TASK TO CARRY OUT:
Your job is to reproduce all of the data exactly.

EXTRACTED MATERIAL:
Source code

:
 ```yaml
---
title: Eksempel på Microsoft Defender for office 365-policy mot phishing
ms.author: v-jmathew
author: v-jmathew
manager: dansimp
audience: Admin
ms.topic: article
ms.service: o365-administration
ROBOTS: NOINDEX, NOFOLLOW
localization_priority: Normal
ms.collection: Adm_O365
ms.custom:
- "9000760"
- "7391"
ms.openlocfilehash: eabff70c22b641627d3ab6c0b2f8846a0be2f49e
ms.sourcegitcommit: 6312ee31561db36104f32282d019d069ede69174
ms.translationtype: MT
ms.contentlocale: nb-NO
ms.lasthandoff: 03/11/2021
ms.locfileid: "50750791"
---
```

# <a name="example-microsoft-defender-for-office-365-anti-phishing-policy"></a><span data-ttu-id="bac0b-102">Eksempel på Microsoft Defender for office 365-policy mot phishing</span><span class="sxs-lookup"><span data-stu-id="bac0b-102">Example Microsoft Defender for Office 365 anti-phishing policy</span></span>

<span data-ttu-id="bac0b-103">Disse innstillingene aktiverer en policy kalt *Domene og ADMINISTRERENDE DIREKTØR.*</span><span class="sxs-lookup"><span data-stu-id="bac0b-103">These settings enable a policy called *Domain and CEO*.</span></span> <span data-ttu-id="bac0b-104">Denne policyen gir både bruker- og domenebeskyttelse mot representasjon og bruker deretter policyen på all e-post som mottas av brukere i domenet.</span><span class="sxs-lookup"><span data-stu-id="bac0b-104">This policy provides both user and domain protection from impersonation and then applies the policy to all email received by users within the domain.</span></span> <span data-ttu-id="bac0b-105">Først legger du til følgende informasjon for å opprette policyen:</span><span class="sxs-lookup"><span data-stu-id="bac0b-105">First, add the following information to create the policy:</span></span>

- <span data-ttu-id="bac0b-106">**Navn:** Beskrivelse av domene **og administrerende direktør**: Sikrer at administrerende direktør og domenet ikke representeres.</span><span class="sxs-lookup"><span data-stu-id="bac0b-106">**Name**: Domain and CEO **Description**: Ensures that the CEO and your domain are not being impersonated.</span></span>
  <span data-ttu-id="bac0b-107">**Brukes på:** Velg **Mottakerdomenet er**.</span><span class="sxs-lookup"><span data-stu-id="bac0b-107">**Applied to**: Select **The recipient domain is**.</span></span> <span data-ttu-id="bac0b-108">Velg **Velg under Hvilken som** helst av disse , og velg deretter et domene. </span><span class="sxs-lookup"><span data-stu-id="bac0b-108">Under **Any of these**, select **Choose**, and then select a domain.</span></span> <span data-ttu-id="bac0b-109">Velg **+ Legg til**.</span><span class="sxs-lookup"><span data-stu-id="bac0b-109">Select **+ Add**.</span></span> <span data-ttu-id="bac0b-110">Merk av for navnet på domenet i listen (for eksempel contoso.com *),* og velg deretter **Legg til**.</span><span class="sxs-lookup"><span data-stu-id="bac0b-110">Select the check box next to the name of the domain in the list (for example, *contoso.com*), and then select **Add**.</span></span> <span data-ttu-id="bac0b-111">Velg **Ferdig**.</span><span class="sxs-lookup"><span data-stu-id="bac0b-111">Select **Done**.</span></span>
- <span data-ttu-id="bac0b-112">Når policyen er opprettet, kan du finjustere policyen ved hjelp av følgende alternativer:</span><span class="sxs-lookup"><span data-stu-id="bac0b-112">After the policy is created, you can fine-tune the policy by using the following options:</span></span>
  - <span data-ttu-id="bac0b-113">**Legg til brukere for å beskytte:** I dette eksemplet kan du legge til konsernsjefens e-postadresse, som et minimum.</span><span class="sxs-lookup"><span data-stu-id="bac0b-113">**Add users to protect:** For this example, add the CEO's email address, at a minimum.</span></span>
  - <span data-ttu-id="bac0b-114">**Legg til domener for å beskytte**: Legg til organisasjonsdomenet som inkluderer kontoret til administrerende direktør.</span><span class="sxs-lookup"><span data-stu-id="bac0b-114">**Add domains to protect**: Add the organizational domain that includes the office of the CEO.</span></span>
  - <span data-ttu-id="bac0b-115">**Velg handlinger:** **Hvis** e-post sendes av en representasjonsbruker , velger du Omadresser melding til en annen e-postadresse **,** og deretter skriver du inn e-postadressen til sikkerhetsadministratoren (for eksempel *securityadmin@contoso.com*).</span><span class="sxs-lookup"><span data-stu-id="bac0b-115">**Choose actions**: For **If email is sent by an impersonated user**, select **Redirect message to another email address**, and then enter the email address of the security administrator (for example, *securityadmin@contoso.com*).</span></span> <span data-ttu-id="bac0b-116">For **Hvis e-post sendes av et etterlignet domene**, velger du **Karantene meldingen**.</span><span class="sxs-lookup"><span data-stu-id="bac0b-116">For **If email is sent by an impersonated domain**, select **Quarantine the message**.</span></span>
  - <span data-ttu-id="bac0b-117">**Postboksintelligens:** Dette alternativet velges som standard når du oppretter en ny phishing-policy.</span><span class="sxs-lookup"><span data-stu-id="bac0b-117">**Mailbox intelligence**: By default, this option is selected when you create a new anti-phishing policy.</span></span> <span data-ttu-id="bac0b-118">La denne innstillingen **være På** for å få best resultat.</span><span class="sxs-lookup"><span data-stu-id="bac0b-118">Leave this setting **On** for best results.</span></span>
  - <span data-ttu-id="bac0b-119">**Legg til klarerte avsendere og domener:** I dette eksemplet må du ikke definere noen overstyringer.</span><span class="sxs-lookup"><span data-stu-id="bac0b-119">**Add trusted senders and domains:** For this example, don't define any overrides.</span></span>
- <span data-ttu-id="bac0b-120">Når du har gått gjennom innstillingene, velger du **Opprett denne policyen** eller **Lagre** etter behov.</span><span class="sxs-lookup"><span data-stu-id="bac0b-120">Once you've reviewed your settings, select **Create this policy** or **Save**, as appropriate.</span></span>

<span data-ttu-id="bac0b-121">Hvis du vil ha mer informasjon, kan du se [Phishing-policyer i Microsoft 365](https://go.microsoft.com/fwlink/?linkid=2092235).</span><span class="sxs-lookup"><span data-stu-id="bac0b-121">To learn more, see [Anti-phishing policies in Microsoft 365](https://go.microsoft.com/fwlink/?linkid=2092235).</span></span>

RESULT OF THE TASK:
Source code

:
 ```yaml
---
title: Eksempel på Microsoft Defender for office 365-policy mot phishing
ms.author: v-jmathew
author: v-jmathew
manager: dansimp
audience: Admin
ms.topic: article
ms.service: o365-administration
ROBOTS: NOINDEX, NOFOLLOW
localization_priority: Normal
ms.collection: Adm_O365
ms.custom:
- "9000760"
- "7391"
ms.openlocfilehash: eabff70c22b641627d3ab6c0b2f8846a0be2f49e
ms.sourcegitcommit: 6312ee31561db36104f32282d019d069ede69174
ms.translationtype: MT
ms.contentlocale: nb-NO
ms.lasthandoff: 03/11/2021
ms.locfileid: "50750791"
---
```

# <a name="example-microsoft-defender-for-office-365-anti-phishing-policy"></a><span data-ttu-id="bac0b-102">Eksempel på Microsoft Defender for office 365-policy mot phishing</span><span class="sxs-lookup"><span data-stu-id="bac0b-102">Example Microsoft Defender for Office 365 anti-phishing policy</span></span>

<span data-ttu-id="bac0b-103">Disse innstillingene aktiverer en policy kalt *Domene og ADMINISTRERENDE DIREKTØR.*</span><span class="sxs-lookup"><span data-stu-id="bac0b-103">These settings enable a policy called *Domain and CEO*.</span></span> <span data-ttu-id="bac0b-104">Denne policyen gir både bruker- og domenebeskyttelse mot representasjon og bruker deretter policyen på all e-post som mottas av brukere i domenet.</span><span class="sxs-lookup"><span data-stu-id="bac0b-104">This policy provides both user and domain protection from impersonation and then applies the policy to all email received by users within the domain.</span></span> <span data-ttu-id="bac0b-105">Først legger du til følgende informasjon for å opprette policyen:</span><span class="sxs-lookup"><span data-stu-id="bac0b-105">First, add the following information to create the policy:</span></span>

- <span data-ttu-id="bac0b-106">**Navn:** Beskrivelse av domene **og administrerende direktør**: Sikrer at administrerende direktør og domenet ikke representeres.</span><span class="sxs-lookup"><span data-stu-id="bac0b-106">**Name**: Domain and CEO **Description**: Ensures that the CEO and your domain are not being impersonated.</span></span>
  <span data-ttu-id="bac0b-107">**Brukes på:** Velg **Mottakerdomenet er**.</span><span class="sxs-lookup"><span data-stu-id="bac0b-107">**Applied to**: Select **The recipient domain is**.</span></span> <span data-ttu-id="bac0b-108">Velg **Velg under Hvilken som** helst av disse , og velg deretter et domene. </span><span class="sxs-lookup"><span data-stu-id="bac0b-108">Under **Any of these**, select **Choose**, and then select a domain.</span></span> <span data-ttu-id="bac0b-109">Velg **+ Legg til**.</span><span class="sxs-lookup"><span data-stu-id="bac0b-109">Select **+ Add**.</span></span> <span data-ttu-id="bac0b-110">Merk av for navnet på domenet i listen (for eksempel contoso.com *),* og velg deretter **Legg til**.</span><span class="sxs-lookup"><span data-stu-id="bac0b-110">Select the check box next to the name of the domain in the list (for example, *contoso.com*), and then select **Add**.</span></span> <span data-ttu-id="bac0b-111">Velg **Ferdig**.</span><span class="sxs-lookup"><span data-stu-id="bac0b-111">Select **Done**.</span></span>
- <span data-ttu-id="bac0b-112">Når policyen er opprettet, kan du finjustere policyen ved hjelp av følgende alternativer:</span><span class="sxs-lookup"><span data-stu-id="bac0b-112">After the policy is created, you can fine-tune the policy by using the following options:</span></span>
  - <span data-ttu-id="bac0b-113">**Legg til brukere for å beskytte:** I dette eksemplet kan du legge til konsernsjefens e-postadresse, som et minimum.</span><span class="sxs-lookup"><span data-stu-id="bac0b-113">**Add users to protect:** For this example, add the CEO's email address, at a minimum.</span></span>
  - <span data-ttu-id="bac0b-114">**Legg til domener for å beskytte**: Legg til organisasjonsdomenet som inkluderer kontoret til administrerende direktør.</span><span class="sxs-lookup"><span data-stu-id="bac0b-114">**Add domains to protect**: Add the organizational domain that includes the office of the CEO.</span></span>
  - <span data-ttu-id="bac0b-115">**Velg handlinger:** **Hvis** e-post sendes av en representasjonsbruker , velger du Omadresser melding til en annen e-postadresse **,** og deretter skriver du inn e-postadressen til sikkerhetsadministratoren (for eksempel *securityadmin@contoso.com*).</span><span class="sxs-lookup"><span data-stu-id="bac0b-115">**Choose actions**: For **If email is sent by an impersonated user**, select **Redirect message to another email address**, and then enter the email address of the security administrator (for example, *securityadmin@contoso.com*).</span></span> <span data-ttu-id="bac0b-116">For **Hvis e-post sendes av et etterlignet domene**, velger du **Karantene meldingen**.</span><span class="sxs-lookup"><span data-stu-id="bac0b-116">For **If email is sent by an impersonated domain**, select **Quarantine the message**.</span></span>
  - <span data-ttu-id="bac0b-117">**Postboksintelligens:** Dette alternativet velges som standard når du oppretter en ny phishing-policy.</span><span class="sxs-lookup"><span data-stu-id="bac0b-117">**Mailbox intelligence**: By default, this option is selected when you create a new anti-phishing policy.</span></span> <span data-ttu-id="bac0b-118">La denne innstillingen **være På** for å få best resultat.</span><span class="sxs-lookup"><span data-stu-id="bac0b-118">Leave this setting **On** for best results.</span></span>
  - <span data-ttu-id="bac0b-119">**Legg til klarerte avsendere og domener:** I dette eksemplet må du ikke definere noen overstyringer.</span><span class="sxs-lookup"><span data-stu-id="bac0b-119">**Add trusted senders and domains:** For this example, don't define any overrides.</span></span>
- <span data-ttu-id="bac0b-120">Når du har gått gjennom innstillingene, velger du **Opprett denne policyen** eller **Lagre** etter behov.</span><span class="sxs-lookup"><span data-stu-id="bac0b-120">Once you've reviewed your settings, select **Create this policy** or **Save**, as appropriate.</span></span>

<span data-ttu-id="bac0b-121">Hvis du vil ha mer informasjon, kan du se [Phishing-policyer i Microsoft 365](https://go.microsoft.com/fwlink/?linkid=2092235).</span><span class="sxs-lookup"><span data-stu-id="bac0b-121">To learn more, see [Anti-phishing policies in Microsoft 365](https://go.microsoft.com/fwlink/?linkid=2092235).</span></span>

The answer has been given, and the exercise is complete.